Gentlemen, a call to arms!

Nic Gibson nicg at
Sun Oct 15 11:05:47 BST 2006

On Oct 14, 2006, at 09:40, Nicholas Clark wrote:

> On Fri, Oct 13, 2006 at 08:12:26PM -0400, muppet wrote:
>> I will posit that a very large amount of perl is written by people
>> who don't understand it well, and give it a very bad reputation.  I
>> have spent a good amount of time fixing in-house perl code written by
>> C programmers, getting order-of-magnitude speedups just by using a
>> hash instead of repeated array lookups (8 minutes to ten seconds in
>> one case), reducing overcomplicated logic, removing unreadable hacks,
>> etc.  Cut and paste runs rampant.  And, despite perl having one of
>> the best libraries in the world (CPAN), a disturbing majority of perl
>> programmers appear to suffer greatly from poor wheel reinvention
>> syndrome.  It's difficult to defend perl in a room full of python and
>> ruby bigots when everyone knows how bad the local perl code is.
> This paragraph all seems plausible and consistent to me, but then  
> it makes
> me wonder "why is Perl special?"
> Why aren't we aware of the places where C programmers write bad  
> Python or
> bad Ruby?

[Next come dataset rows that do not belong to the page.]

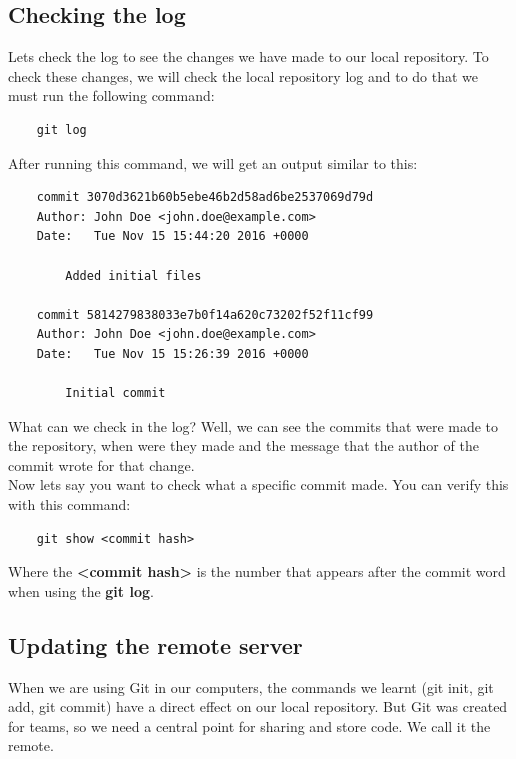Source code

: \documentclass{article}
\begin{document}
\subsection{Checking the log}

Lets check the log to see the changes we have made to our local repository. To check these changes, we will check the local repository log and to do that we must run the following command:

\begin{lstlisting}
	git log
\end{lstlisting}

After running this command, we will get an output similar to this:

\begin{lstlisting}
	commit 3070d3621b60b5ebe46b2d58ad6be2537069d79d
	Author: John Doe <john.doe@example.com>
	Date:   Tue Nov 15 15:44:20 2016 +0000

    	Added initial files

	commit 5814279838033e7b0f14a620c73202f52f11cf99
	Author: John Doe <john.doe@example.com>
	Date:   Tue Nov 15 15:26:39 2016 +0000

    	Initial commit
\end{lstlisting}

What can we check in the log? Well, we can see the commits that were made to the repository, when were they made and the message that the author of the commit wrote for that change.\\

Now lets say you want to check what a specific commit made. You can verify this with this command:

\begin{lstlisting}
	git show <commit hash>
\end{lstlisting}

Where the \textbf{\textless commit hash\textgreater} is the number that appears after the commit word when using the \textbf{git log}.\\

\subsection{Updating the remote server}

When we are using Git in our computers, the commands we learnt (git init, git add, git commit) have a direct effect on our local repository. But Git was created for teams, so we need a central point for sharing and store code. We call it the remote.\\
\end{document}
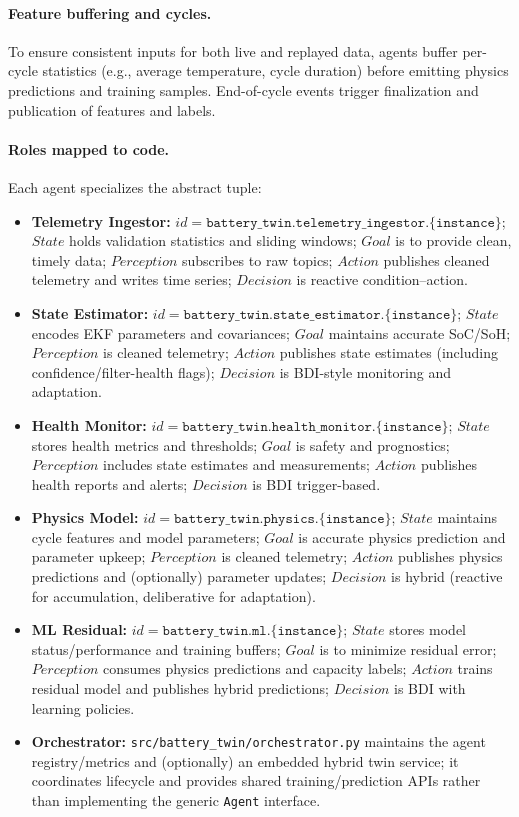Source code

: \paragraph{Feature buffering and cycles.} To ensure consistent inputs for both live and replayed data, agents buffer per-cycle statistics (e.g., average temperature, cycle duration) before emitting physics predictions and training samples. End-of-cycle events trigger finalization and publication of features and labels.

\paragraph{Roles mapped to code.} Each agent specializes the abstract tuple:
\begin{itemize}
  \item \textbf{Telemetry Ingestor:} $id=\texttt{battery\_twin.telemetry\_ingestor.\{instance\}}$; $State$ holds validation statistics and sliding windows; $Goal$ is to provide clean, timely data; $Perception$ subscribes to raw topics; $Action$ publishes cleaned telemetry and writes time series; $Decision$ is reactive condition--action.
  \item \textbf{State Estimator:} $id=\texttt{battery\_twin.state\_estimator.\{instance\}}$; $State$ encodes EKF parameters and covariances; $Goal$ maintains accurate SoC/SoH; $Perception$ is cleaned telemetry; $Action$ publishes state estimates (including confidence/filter-health flags); $Decision$ is BDI-style monitoring and adaptation.
  \item \textbf{Health Monitor:} $id=\texttt{battery\_twin.health\_monitor.\{instance\}}$; $State$ stores health metrics and thresholds; $Goal$ is safety and prognostics; $Perception$ includes state estimates and measurements; $Action$ publishes health reports and alerts; $Decision$ is BDI trigger-based.
  \item \textbf{Physics Model:} $id=\texttt{battery\_twin.physics.\{instance\}}$; $State$ maintains cycle features and model parameters; $Goal$ is accurate physics prediction and parameter upkeep; $Perception$ is cleaned telemetry; $Action$ publishes physics predictions and (optionally) parameter updates; $Decision$ is hybrid (reactive for accumulation, deliberative for adaptation).
  \item \textbf{ML Residual:} $id=\texttt{battery\_twin.ml.\{instance\}}$; $State$ stores model status/performance and training buffers; $Goal$ is to minimize residual error; $Perception$ consumes physics predictions and capacity labels; $Action$ trains residual model and publishes hybrid predictions; $Decision$ is BDI with learning policies.
  \item \textbf{Orchestrator:} \texttt{src/battery\_twin/orchestrator.py} maintains the agent registry/metrics and (optionally) an embedded hybrid twin service; it coordinates lifecycle and provides shared training/prediction APIs rather than implementing the generic \texttt{Agent} interface.
\end{itemize}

Surely Sturgeon's Law applies to other languages too?

A certain anglo-french defense contractor comes to mind. Horrible  
python running build processes written by embedded C programmers . I  
can promise you that Perl is not special. This particular company  
rewrote a 300 odd line perl app I wrote as a technology demo into a  
10000line java app technology demo because of perl's reputation.